It was only upon the receipt of the defendants’
plea in particular, according to the defendants, that the third
respondents
became aware of the existence of the pending proceedings
under case number 6702/2013 and the third respondent proceeded to
withdraw
the action under case number 15920/2022.
[10]
The third respondent then pursued the matter under case number
6702/2013 by filing exceptions
to the defendants’ counterclaims
and launching the impugned application for default judgment. It is
specifically the validity
of the second respondent’s
appointment as a representative of the bank and her authorisation by
the bank to appoint the third
respondent to except to the defendants’
counterclaims under case number 16702/2013 and seek default judgment
against the
defendants.
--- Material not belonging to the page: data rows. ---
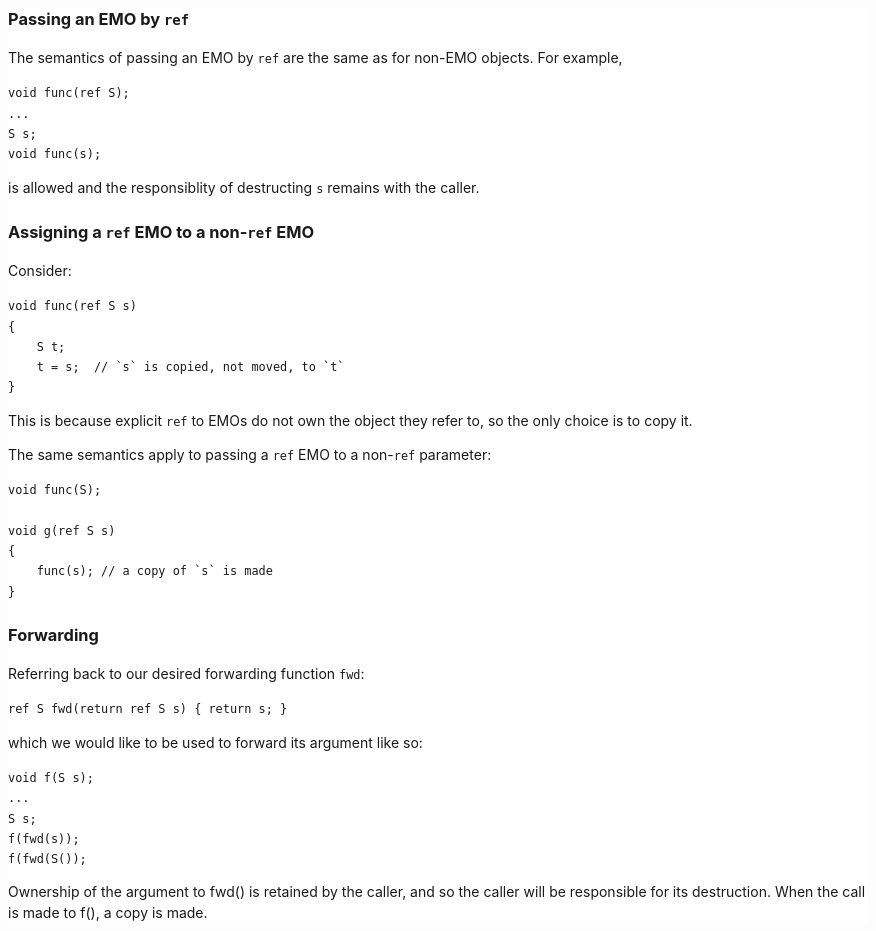 ### Passing an EMO by `ref`

The semantics of passing an EMO by `ref` are the same as for non-EMO objects.
For example,

```
void func(ref S);
...
S s;
void func(s);
```
is allowed and the responsiblity of destructing `s` remains with the caller.


### Assigning a `ref` EMO to a non-`ref` EMO

Consider:
```
void func(ref S s)
{
    S t;
    t = s;  // `s` is copied, not moved, to `t`
}
```
This is because explicit `ref` to EMOs do not own the object they refer
to, so the only choice is to copy it.

The same semantics apply to passing a `ref` EMO to a non-`ref` parameter:
```
void func(S);

void g(ref S s)
{
    func(s); // a copy of `s` is made
}
```

### Forwarding

Referring back to our desired forwarding function `fwd`:

```
ref S fwd(return ref S s) { return s; }
```
which we would like to be used to forward its argument like so:

```
void f(S s);
...
S s;
f(fwd(s));
f(fwd(S());
```
Ownership of the argument to fwd() is retained by the caller,
and so the caller will be responsible for its destruction.
When the call is made to f(), a copy is made.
The citation of the second and third
respondents in the present application is directed at the challenge
to the authority
of the second and third respondents to act on behalf
of the bank in this matter
.
GRAVAMEN
OF THE DEFENDANTS’ CASE
[11]
The defendants’ contention is that the third respondent
,
having hit a
cul-de-sac
, so to speak, with the new action
under case number 15820/ 2022, purportedly seeks, without a valid
appointment to act on behalf
of the first respondent (the bank),
default judgment in pursuit of the plaintiff’s claim in respect
of which a settlement
was concluded. The defendants’ further
contention is that only their counterclaims are pending under case
number 17602/2013.
[12]
With regard to the plaintiff’s application for default
judgment, the defendants contend
that the application premised on the
provisions of Rule 23(1) is irregular in that the plaintiff ought to
launch a substantive
application seeking payment premised on the
alleged defendants’ breach of the terms of the settlement
agreement as pointed
out earlier.
PAUSE
[13]
I pause at this stage to state that it appeared more in the
respondents’ arguments
that when appointing the third
respondents as attorneys for the bank, the second respondent had not
advised the third respondent
that there were pending proceedings in
the matter under case number 6702/2013. That was the reason for the
third respondent initially
commencing new proceedings under case
number 15820/2022.
[14]
With regard to the applicants’ filing of the Rule 7(1) notice,
the third respondent
responded thereto by notice to which was
attached a Power of Attorney and a resolution of the board of
directors of the bank and
ancillary attachments to the resolution to
prove the second respondent’s appointment as a representative
of the bank and
her authorisation by the bank to appoint the third
respondents as its attorneys of record.
THE
DEFENDANTS’ FIRST RULE 30A (2) APPLICATION
[15]
Not satisfied with the contents of the documents provided in response
to the Notice in
terms of Rule 7(1), the defendants’ filed a
Rule 30A(1) notice setting out the grounds for dissatisfaction
specifically stating
that the contents of the documents filed did not
meet the requirements of Rule 7(4) and called upon the respondents to
remove the
cause of the complaint.
[16]
In response to the defendants’ notice in terms of Rule 30A(1)
and in an answering
affidavit deposed to by Ms Niemand, an attorney
in the third respondent and representing all three respondents,
stated that the
documents furnished in response to the Rule 7(1)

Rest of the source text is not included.